You model has learned how to map one input space to another, that is to say it is itself function approximation, and will likely not know what to for the unseen data.

By not performing the same scaling on the test data, you are introducing systematic errors in the model. This was pointed out in the comments by nanoman - see that comment for a simple transformation example.

To exaggerate the point, imagine you have a language model, translating text from English to French. You apply a single transformation on your English data: you first translate it to Spanish. Now the model is trained to translate Spanish to French, with some accuracy. Now you move on to the test data - still in English - and you do not apply the same transformation as you did to your training data. You are asking the model to translate directly from English to French, instead of Spanish to French, and it is obvious that the results won't be good.

In principal, this idea is the same as with any other model and transformations, just that the impact might not always be so visible i.e. you might get really lucky and not notice a large impact.

The language model might have learnt some elementary linguistics common to all three languages (e.g. overlapping vocabulary or sentence structuring), but we cannot expect the model to perform well, translating English to French.

Practical Note

You should only compute the transformation statistics (e.g. mean and variance for normalisation) only on training data and use these values to then transform the training data itself, and then the same values to transform the test data.

Including the test dataset in the transform computation will allow information to flow from the test data to the train data and therefore to the model that learns from it, thus allowing the model to cheat (introducing a bias).

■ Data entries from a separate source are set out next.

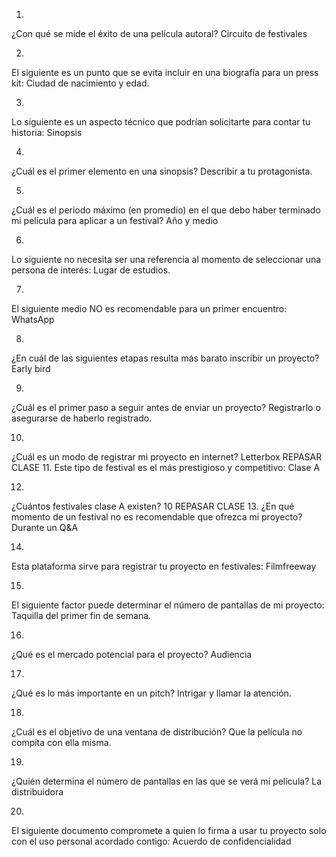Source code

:1.
¿Con qué se mide el éxito de una película autoral?
Circuito de festivales

2.
El siguiente es un punto que se evita incluir en una biografía para un press kit:
Ciudad de nacimiento y edad.

3.
Lo siguiente es un aspecto técnico que podrían solicitarte para contar tu historia:
Sinopsis

4.
¿Cuál es el primer elemento en una sinopsis?
Describir a tu protagonista.

5.
¿Cuál es el periodo máximo (en promedio) en el que debo haber terminado mi película para aplicar a un festival?
Año y medio

6.
Lo siguiente no necesita ser una referencia al momento de seleccionar una persona de interés:
Lugar de estudios.

7.
El siguiente medio NO es recomendable para un primer encuentro:
WhatsApp

8.
¿En cuál de las siguientes etapas resulta más barato inscribir un proyecto?
Early bird

9.
¿Cuál es el primer paso a seguir antes de enviar un proyecto?
Registrarlo o asegurarse de haberlo registrado.

10.
¿Cuál es un modo de registrar mi proyecto en internet?
Letterbox
REPASAR CLASE
11.
Este tipo de festival es el más prestigioso y competitivo:
Clase A

12.
¿Cuántos festivales clase A existen?
10
REPASAR CLASE
13.
¿En qué momento de un festival no es recomendable que ofrezca mi proyecto?
Durante un Q&A

14.
Esta plataforma sirve para registrar tu proyecto en festivales:
Filmfreeway

15.
El siguiente factor puede determinar el número de pantallas de mi proyecto:
Taquilla del primer fin de semana.

16.
¿Qué es el mercado potencial para el proyecto?
Audiencia

17.
¿Qué es lo más importante en un pitch?
Intrigar y llamar la atención.

18.
¿Cuál es el objetivo de una ventana de distribución?
Que la película no compita con ella misma.

19.
¿Quién determina el número de pantallas en las que se verá mi película?
La distribuidora

20.
El siguiente documento compromete a quien lo firma a usar tu proyecto solo con el uso personal acordado contigo:
Acuerdo de confidencialidad
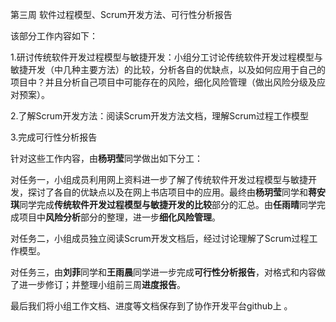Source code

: 第三周 软件过程模型、Scrum开发方法、可行性分析报告

该部分工作内容如下：

1.研讨传统软件开发过程模型与敏捷开发：小组分工讨论传统软件开发过程模型与敏捷开发（中几种主要方法）的比较，分析各自的优缺点，以及如何应用于自己的项目中？并且分析自己项目中可能存在的风险，细化风险管理（做出风险分级及应对预案）。

2.了解Scrum开发方法：阅读Scrum开发方法文档，理解Scrum过程工作模型  

3.完成可行性分析报告

针对这些工作内容，由**杨玥莹**同学做出如下分工：

对任务一，小组成员利用网上资料进一步了解了传统软件开发过程模型与敏捷开发，探讨了各自的优缺点以及在网上书店项目中的应用。最终由**杨玥莹**同学和**蒋安琪**同学完成**传统软件开发过程模型与敏捷开发的比较**部分的汇总。由**任雨晴**同学完成项目中**风险分析**部分的整理，进一步**细化风险管理**。

对任务二，小组成员独立阅读Scrum开发文档后，经过讨论理解了Scrum过程工作模型。

对任务三，由**刘菲**同学和**王雨晨**同学进一步完成**可行性分析报告**，对格式和内容做了进一步修订；并整理小组前三周**进度报告**。

最后我们将小组工作文档、进度等文档保存到了协作开发平台github上 。
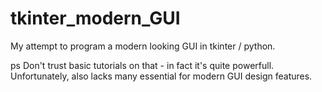 # tkinter_modern_GUI

My attempt to program a modern looking GUI in tkinter / python. 

ps
Don't trust basic tutorials on that - in fact it's quite powerfull. Unfortunately, also lacks many essential for modern GUI design features.

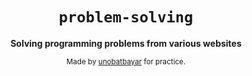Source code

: <div align="center">
  <h1><code>problem-solving</code></h1>

  <strong>Solving programming problems from various websites</strong>
  
  <sub> Made by <a href="https://www.github.com/unobatbayar">unobatbayar</a> for practice. </sub>
</div>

Also, it is important not to confuse transformations with augmentations. Some "transformations" might be used to synthetically create more training data, but don't have to be used at test time. For example, in computer vision, deleting regions of an image. Test time augmentation is something you could read about.

Extra discussion

More complicated models (ones with many many more parameters) might be able to perform some kind of interpolation, especially if your dataset if N-dimensions with a large N (e.g. > 10).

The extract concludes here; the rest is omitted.